A man came home from work and found his three children
outside, still in their pajamas, playing in the mud,
with empty food boxes and wrappers strewn all around the front yard.
The door of his wife's car was open, as was the front door
to the house and there was no sign of the dog.
Proceeding into the entry, he found an even bigger mess. A lamp had been
knocked over, and the throw rug was wadded against one wall. In the front room the TV was loudly blaring a cartoon channel, and the family room was strewn with toys and various items of clothing.
In the kitchen, dishes filled the sink, breakfast food
was spilled on the counter, the fridge door was open wide,
dog food was spilled on the floor, a broken glass lay under the
table, and a small pile of sand was spread by the back door.
He quickly headed up the stairs, stepping over toys
and more piles of clothes, looking for his wife. He was worried she
might be ill, or that something serious had happened. He was met with a small trickle of water as it made its way out the Bathroom door. As he peered inside he found wet towels, scummy soap and more toys strewn over the floor. Miles of toilet paper lay in a heap and toothpaste had been smeared over the mirror and walls. As he rushed to the bedroom, he found his wife still curled up in the bed In her pajamas, reading a novel. She looked up at him, smiled, and asked how his day went.
He looked at her bewildered and asked, "What happened here today?"
She again smiled and answered, "You know every day when you come
home from work and you ask me what in the world I do all day?" "Yes," was
his incredulous reply. She answered, "Well, today I didn't do it."
Happy Women's Day ladies
Never one to pass up an opportunity, I have to write about today. I've decided to jot down a few of the reasons why I'M glad to be a woman, as opposed to writing about all the women who've made contributions to society (as that has already been well documented).
Random thoughts... I can make neon green satin PJ's look sexy; I can answer the door in my underwear & noone looks away in disgust telling me to go put some clothes on; thongs look GOOD on me; I can wear pink & nobody thinks I'm gay as a result; I can flirt when I'm drinking and noone thinks it's creepy; I can talk shop/cars all day & the opposite sex is (generally) fascinated; people help me shovel; I ALWAYS have someone to spot me in the gym; I can MAKE people (before my guy friends protest, THINK ABOUT IT - yes, we appreciate your help, but you don't do that much compared to us); I have a higher pain tolerance; my kisses make any wound better; I don't find it weird if one of my friends calls me crying at 4am; I can admit to liking any movie without shame; my clothes match; I can cry (though I only tend to cry when I'm really, really happy); noone finds it weird when I decide to stay in for an ice cream/movie night instead of hitting the bar; I can dance to fast music; I can be a constant contradiction & noone questions it - feminine & masculine, fragile yet strong; I don't look like a partially decorated Xmas tree; I don't dump people via e-mail (meaning I'm not a pansy assed b*#ch); I don't cheat - I don't need to 'prove' anything; I cuddle for the sake of cuddling; I can make flannel & fleece look good (if you doubt this, you've never been stuck in a cabin with me); I don't have to worry about 'cougars'
On another note, I have to send kudos out to my inspirations & influences... My Mom, My Nan, Lynda Carter, Bettie Page, Bif Naked, & last (but not least) my very good chickie friends (including family) - I love every last one of you & wouldn't trade you for anything.
A funny, but very true, joke I stumbled across ages ago, that I'm sure you ladies will appreciate...
A man came home from work and found his three children
outside, still in their pajamas, playing in the mud,
with empty food boxes and wrappers strewn all around the front yard.
The door of his wife's car was open, as was the front door
to the house and there was no sign of the dog.
Proceeding into the entry, he found an even bigger mess.
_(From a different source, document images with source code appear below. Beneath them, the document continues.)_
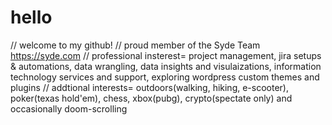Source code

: # hello
// welcome to my github! 
// proud member of the Syde Team https://syde.com 
// professional insterest= project management, jira setups & automations, data wrangling, data insights and visulaizations, information technology services and support, exploring wordpress custom themes and plugins
// addtional interests= outdoors(walking, hiking, e-scooter), poker(texas hold'em), chess, xbox(pubg), crypto(spectate only) and occasionally doom-scrolling
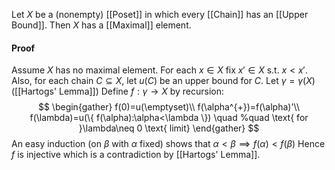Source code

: Let $X$ be a (nonempty) [[Poset]] in which every [[Chain]] has an [[Upper Bound]]. 
Then $X$ has a [[Maximal]] element.
#### Proof
Assume $X$ has no maximal element. For each $x\in X$ fix $x'\in X$ s.t. $x<x'$. 
Also, for each chain $C\subseteq X$, let $u(C)$ be an upper bound for $C$.
Let $\gamma=\gamma(X)$ ([[Hartogs' Lemma]])
Define $f:\gamma \to X$ by recursion:
$$
\begin{gather}
f(0)=u(\emptyset)\\
f(\alpha^{+})=f(\alpha)'\\
f(\lambda)=u(\{ f(\alpha):\alpha<\lambda \}) \quad %quad
\text{ for }\lambda\neq 0 \text{ limit}
\end{gather}
$$
An easy induction (on $\beta$ with $\alpha$ fixed) shows that $\alpha<\beta \implies f(\alpha)<f(\beta)$
Hence $f$ is injective which is a contradiction by [[Hartogs' Lemma]].
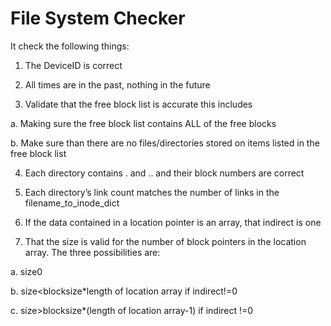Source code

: # File System Checker

It check the following things:


1)	The DeviceID is correct

2)	All times are in the past, nothing in the future

3)	Validate that the free block list is accurate this includes

a.	Making sure the free block list contains ALL of the free blocks

b.	Make sure than there are no files/directories stored on items listed in the free block list

4)	Each directory contains . and .. and their block numbers are correct

5)	Each directory’s link count matches the number of links in the filename_to_inode_dict

6)	If the data contained in a location pointer is an array, that indirect is one

7)	That the size is valid for the number of block pointers in the location array. The three possibilities are:

a.	size<blocksize if  indirect=0 and size>0

b.	size<blocksize*length of location array if indirect!=0

c.	size>blocksize*(length of location array-1) if indirect !=0
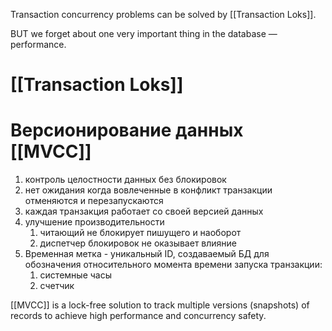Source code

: Transaction concurrency problems can be solved by [[Transaction Loks]].

BUT we forget about one very important thing in the database — performance.

# [[Transaction Loks]]

# Версионирование данных [[MVCC]]

1. контроль целостности данных без блокировок
2. нет ожидания когда вовлеченные в конфликт транзакции отменяются и перезапускаются
3. каждая транзакция работает со своей версией данных
4. улучшение производительности
	1. читающий не блокирует пишущего и наоборот
	2. диспетчер блокировок не оказывает влияние 
5. Временная метка - уникальный ID, создаваемый БД для обозначения относительного момента времени запуска транзакции:
	1. системные часы
	2. счетчик

[[MVCC]] is a lock-free solution to track multiple versions (snapshots) of records to achieve high performance and concurrency safety.
















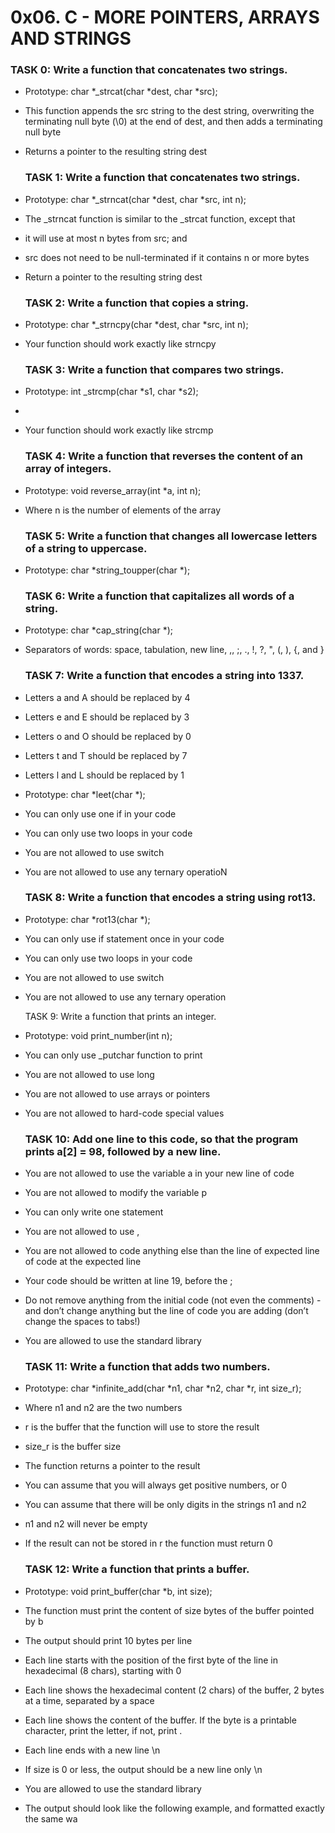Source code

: # 0x06. C - MORE POINTERS, ARRAYS AND STRINGS

   ### TASK 0: Write a function that concatenates two strings.
- Prototype: char *_strcat(char *dest, char *src);
- This function appends the src string to the dest string, overwriting the terminating null byte (\0) at the end of dest, and then adds a terminating null byte
- Returns a pointer to the resulting string dest

	 ### TASK 1: Write a function that concatenates two strings.
	 
- Prototype: char *_strncat(char *dest, char *src, int n);
- The _strncat function is similar to the _strcat function, except that
- it will use at most n bytes from src; and
- src does not need to be null-terminated if it contains n or more bytes
- Return a pointer to the resulting string dest

	### TASK 2: Write a function that copies a string.
	
- Prototype: char *_strncpy(char *dest, char *src, int n);
- Your function should work exactly like strncpy

	### TASK 3: Write a function that compares two strings.
	
- Prototype: int _strcmp(char *s1, char *s2);
- 
- Your function should work exactly like strcmp

	### TASK 4: Write a function that reverses the content of an array of integers.
	
- Prototype: void reverse_array(int *a, int n);
- Where n is the number of elements of the array

	### TASK 5: Write a function that changes all lowercase letters of a string to uppercase.
	
- Prototype: char *string_toupper(char *);

	### TASK 6: Write a function that capitalizes all words of a string.
- Prototype: char *cap_string(char *);
- Separators of words: space, tabulation, new line, ,, ;, ., !, ?, ", (, ), {, and }

	### TASK 7: Write a function that encodes a string into 1337.
	
- Letters a and A should be replaced by 4
- Letters e and E should be replaced by 3
- Letters o and O should be replaced by 0
- Letters t and T should be replaced by 7
- Letters l and L should be replaced by 1
- Prototype: char *leet(char *);
- You can only use one if in your code
- You can only use two loops in your code
- You are not allowed to use switch
- You are not allowed to use any ternary operatioN

	### TASK 8: Write a function that encodes a string using rot13.
- Prototype: char *rot13(char *);
- You can only use if statement once in your code
- You can only use two loops in your code
- You are not allowed to use switch
- You are not allowed to use any ternary operation

	TASK 9: Write a function that prints an integer.
- Prototype: void print_number(int n);
- You can only use _putchar function to print
- You are not allowed to use long
- You are not allowed to use arrays or pointers
- You are not allowed to hard-code special values

	### TASK 10: Add one line to this code, so that the program prints a[2] = 98, followed by a new line.
- You are not allowed to use the variable a in your new line of code
- You are not allowed to modify the variable p
- You can only write one statement
- You are not allowed to use ,
- You are not allowed to code anything else than the line of expected line of code at the expected line
- Your code should be written at line 19, before the ;
- Do not remove anything from the initial code (not even the comments)
-and don’t change anything but the line of code you are adding (don’t change the spaces to tabs!)
- You are allowed to use the standard library

	### TASK 11: Write a function that adds two numbers.
- Prototype: char *infinite_add(char *n1, char *n2, char *r, int size_r);
- Where n1 and n2 are the two numbers
- r is the buffer that the function will use to store the result
- size_r is the buffer size
- The function returns a pointer to the result
- You can assume that you will always get positive numbers, or 0
- You can assume that there will be only digits in the strings n1 and n2
- n1 and n2 will never be empty
- If the result can not be stored in r the function must return 0

	### TASK 12: Write a function that prints a buffer.
- Prototype: void print_buffer(char *b, int size);
- The function must print the content of size bytes of the buffer pointed by b
- The output should print 10 bytes per line
- Each line starts with the position of the first byte of the line in hexadecimal (8 chars), starting with 0
- Each line shows the hexadecimal content (2 chars) of the buffer, 2 bytes at a time, separated by a space
- Each line shows the content of the buffer. If the byte is a printable character, print the letter, if not, print .
- Each line ends with a new line \n
- If size is 0 or less, the output should be a new line only \n
- You are allowed to use the standard library
- The output should look like the following example, and formatted exactly the same wa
A lamp had been
knocked over, and the throw rug was wadded against one wall. In the front room the TV was loudly blaring a cartoon channel, and the family room was strewn with toys and various items of clothing.
In the kitchen, dishes filled the sink, breakfast food
was spilled on the counter, the fridge door was open wide,
dog food was spilled on the floor, a broken glass lay under the
table, and a small pile of sand was spread by the back door.
He quickly headed up the stairs, stepping over toys
and more piles of clothes, looking for his wife. He was worried she
might be ill, or that something serious had happened. He was met with a small trickle of water as it made its way out the Bathroom door. As he peered inside he found wet towels, scummy soap and more toys strewn over the floor. Miles of toilet paper lay in a heap and toothpaste had been smeared over the mirror and walls. As he rushed to the bedroom, he found his wife still curled up in the bed In her pajamas, reading a novel. She looked up at him, smiled, and asked how his day went.
He looked at her bewildered and asked, "What happened here today?"
She again smiled and answered, "You know every day when you come
home from work and you ask me what in the world I do all day?" "Yes," was
his incredulous reply. She answered, "Well, today I didn't do it."
Happy Women's Day ladies
badronald:
happy belated woman's day.
keith_soda:
haha fancy meeting you here. Welcome to SG!!!!!